Commerce guidance aims to improve how generative AI uses its data
The Department of Commerce published guidance Thursday to ensure public data is ready for use with generative artificial intelligence tools, providing actionable steps for the agency responsible for the census, as well as climate and economic data.
The publication of the guidance is an effort by the department to both improve accuracy of AI responses and increase the prioritization of its authoritative data in AI tools over nonauthoritative sources and potentially inaccurate information, the document said.
To make that happen, the department outlines guidelines and best practices under five major topic areas: documentation, formats of data and metadata, storage and dissemination, licensing and usage, and data integrity and quality.
The new guidance is the culmination of work that began in late 2023 with the launch of the AI and Open Government Data Assets Working Group under the agency’s Data Governance Board.

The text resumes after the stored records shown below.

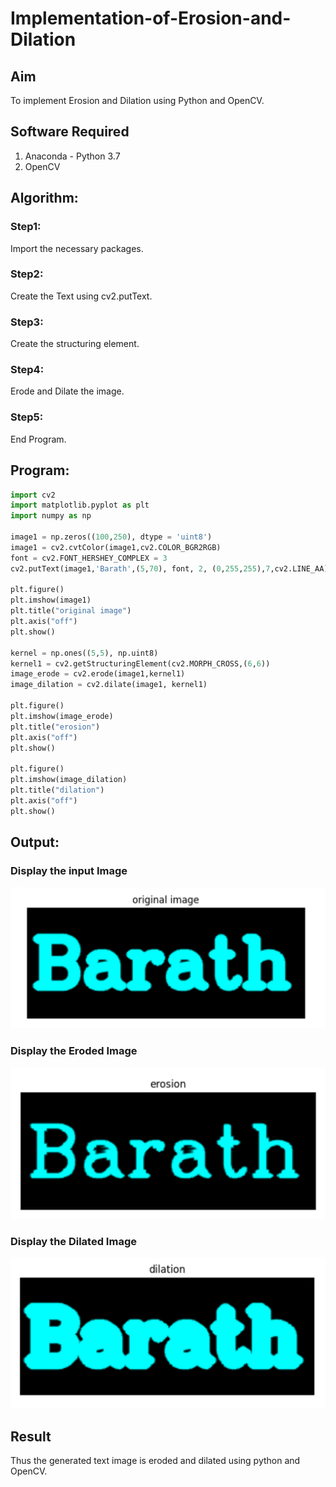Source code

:# Implementation-of-Erosion-and-Dilation
## Aim
To implement Erosion and Dilation using Python and OpenCV.
## Software Required
1. Anaconda - Python 3.7
2. OpenCV
## Algorithm:
### Step1:
Import the necessary packages.


### Step2:
Create the Text using cv2.putText.

### Step3:
Create the structuring element.

### Step4:
Erode and Dilate the image.
### Step5:
End Program.

 
## Program:

``` Python
import cv2
import matplotlib.pyplot as plt
import numpy as np

image1 = np.zeros((100,250), dtype = 'uint8')
image1 = cv2.cvtColor(image1,cv2.COLOR_BGR2RGB)
font = cv2.FONT_HERSHEY_COMPLEX = 3
cv2.putText(image1,'Barath',(5,70), font, 2, (0,255,255),7,cv2.LINE_AA)

plt.figure()
plt.imshow(image1)
plt.title("original image")
plt.axis("off")
plt.show()
                  
kernel = np.ones((5,5), np.uint8)
kernel1 = cv2.getStructuringElement(cv2.MORPH_CROSS,(6,6))
image_erode = cv2.erode(image1,kernel1)
image_dilation = cv2.dilate(image1, kernel1)

plt.figure()
plt.imshow(image_erode)
plt.title("erosion")
plt.axis("off")
plt.show()

plt.figure()
plt.imshow(image_dilation)
plt.title("dilation")
plt.axis("off")
plt.show()
```
## Output:

### Display the input Image
![model](out1.png)

### Display the Eroded Image
![model](out2.png)

### Display the Dilated Image
![model](out3.png)

## Result
Thus the generated text image is eroded and dilated using python and OpenCV.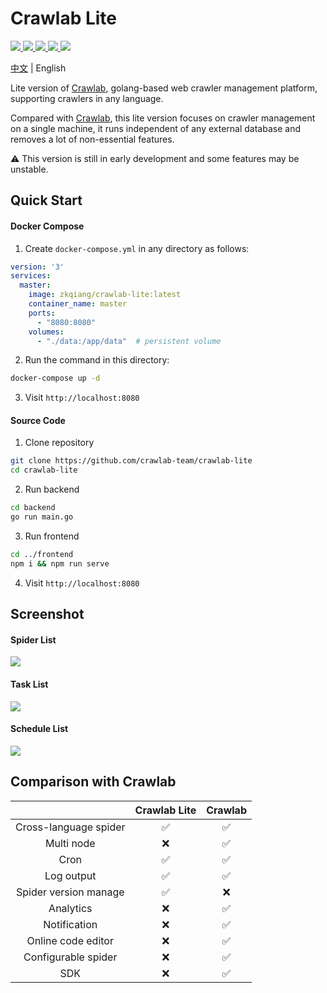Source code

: # Crawlab Lite

<p>
  <a href="https://hub.docker.com/r/zkqiang/crawlab-lite" target="_blank">
    <img src="https://img.shields.io/docker/pulls/zkqiang/crawlab-lite?label=pulls&logo=docker">
  </a>
  <a href="https://github.com/crawlab-team/crawlab-lite/commits/master" target="_blank">
    <img src="https://img.shields.io/github/last-commit/crawlab-team/crawlab-lite.svg">
  </a>
  <a href="https://github.com/crawlab-team/crawlab-lite/issues?q=is%3Aissue+is%3Aopen+label%3Abug" target="_blank">
    <img src="https://img.shields.io/github/issues/crawlab-team/crawlab-lite/bug.svg?label=bugs&color=red">
  </a>
  <a href="https://github.com/crawlab-team/crawlab-lite/issues?q=is%3Aissue+is%3Aopen+label%3Aenhancement" target="_blank">
    <img src="https://img.shields.io/github/issues/crawlab-team/crawlab-lite/enhancement.svg?label=enhancements&color=cyan">
  </a>
  <a href="https://github.com/crawlab-team/crawlab-lite/blob/master/LICENSE" target="_blank">
    <img src="https://img.shields.io/github/license/crawlab-team/crawlab-lite.svg">
  </a>
</p>

[中文](https://github.com/crawlab-team/crawlab-lite/blob/master/README-zh.md) | English

Lite version of [Crawlab](https://github.com/crawlab-team/crawlab), golang-based web crawler management platform, supporting crawlers in any language.

Compared with [Crawlab](https://github.com/crawlab-team/crawlab), this lite version focuses on crawler management on a single machine, it runs independent of any external database and removes a lot of non-essential features.

:warning: This version is still in early development and some features may be unstable.

## Quick Start

#### Docker Compose

1. Create `docker-compose.yml` in any directory as follows:

```yaml
version: '3'
services:
  master:
    image: zkqiang/crawlab-lite:latest
    container_name: master
    ports:
      - "8080:8080"
    volumes:
      - "./data:/app/data"  # persistent volume
```

2. Run the command in this directory:

```bash
docker-compose up -d
```

3. Visit `http://localhost:8080`

#### Source Code

1. Clone repository

```bash
git clone https://github.com/crawlab-team/crawlab-lite
cd crawlab-lite
```

2. Run backend

```bash
cd backend
go run main.go
```

3. Run frontend

```bash
cd ../frontend
npm i && npm run serve
```

4. Visit `http://localhost:8080`

## Screenshot

#### Spider List

![](https://github.com/crawlab-team/crawlab-docs/blob/master/legacy/assets/images/lite-spider-list.png)

#### Task List

![](https://github.com/crawlab-team/crawlab-docs/blob/master/legacy/assets/images/lite-task-list.png)

#### Schedule List

![](https://github.com/crawlab-team/crawlab-docs/blob/master/legacy/assets/images/lite-schedule-list.png)

## Comparison with Crawlab

| | Crawlab Lite | Crawlab |
| :---: | :---: | :---: |
| Cross-language spider | ✅ | ✅ |
| Multi node | ❌ | ✅ |
| Cron | ✅ | ✅ |
| Log output | ✅ | ✅ |
| Spider version manage | ✅ | ❌ |
| Analytics | ❌ | ✅ |
| Notification | ❌ | ✅ |
| Online code editor | ❌ | ✅ |
| Configurable spider | ❌ | ✅ |
| SDK | ❌ | ✅ |
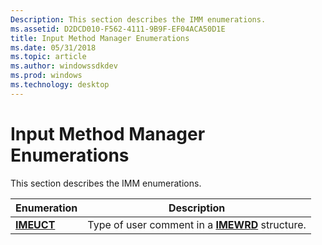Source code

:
 ```yaml
---
Description: This section describes the IMM enumerations.
ms.assetid: D2DCD010-F562-4111-9B9F-EF04ACA50D1E
title: Input Method Manager Enumerations
ms.date: 05/31/2018
ms.topic: article
ms.author: windowssdkdev
ms.prod: windows
ms.technology: desktop
---
```


# Input Method Manager Enumerations

This section describes the IMM enumerations.



| Enumeration              | Description                                                   |
|--------------------------|---------------------------------------------------------------|
| [**IMEUCT**](/windows/win32/Msime/ne-msime-imeuct?branch=master) | Type of user comment in a [**IMEWRD**](/windows/win32/Msime/ns-msime-_imewrd?branch=master) structure. |



 

 

 



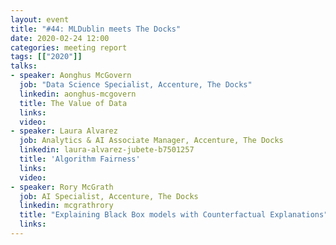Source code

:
 ```yaml
---
layout: event
title: "#44: MLDublin meets The Docks"
date: 2020-02-24 12:00
categories: meeting report
tags: [["2020"]]
talks:
- speaker: Aonghus McGovern
  job: "Data Science Specialist, Accenture, The Docks"
  linkedin: aonghus-mcgovern
  title: The Value of Data
  links:
  video:
- speaker: Laura Alvarez
  job: Analytics & AI Associate Manager, Accenture, The Docks
  linkedin: laura-alvarez-jubete-b7501257
  title: 'Algorithm Fairness'
  links:
  video:
- speaker: Rory McGrath
  job: AI Specialist, Accenture, The Docks
  linkedin: mcgrathrory
  title: "Explaining Black Box models with Counterfactual Explanations"
  links:
---
```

That group, made up of data and AI experts in the department, set out to address the opportunities and difficulties with AI’s use of open-data assets and worked with outside sources in industry and academia to inform the report.
Specifically, some of the guidelines included in the report are adding “comprehensive variable-level metadata for machine understandability,” compressing large datasets or making them easier to download, updating data websites regularly, defining usage policies for machine readability, and automating AI-ready data quality control.
In a message included in the report, Oliver Wise, the department’s chief data officer, said AI is redefining how people interact with information, but the standard of data being machine-readable alone isn’t sufficient to meet the needs of those new tools.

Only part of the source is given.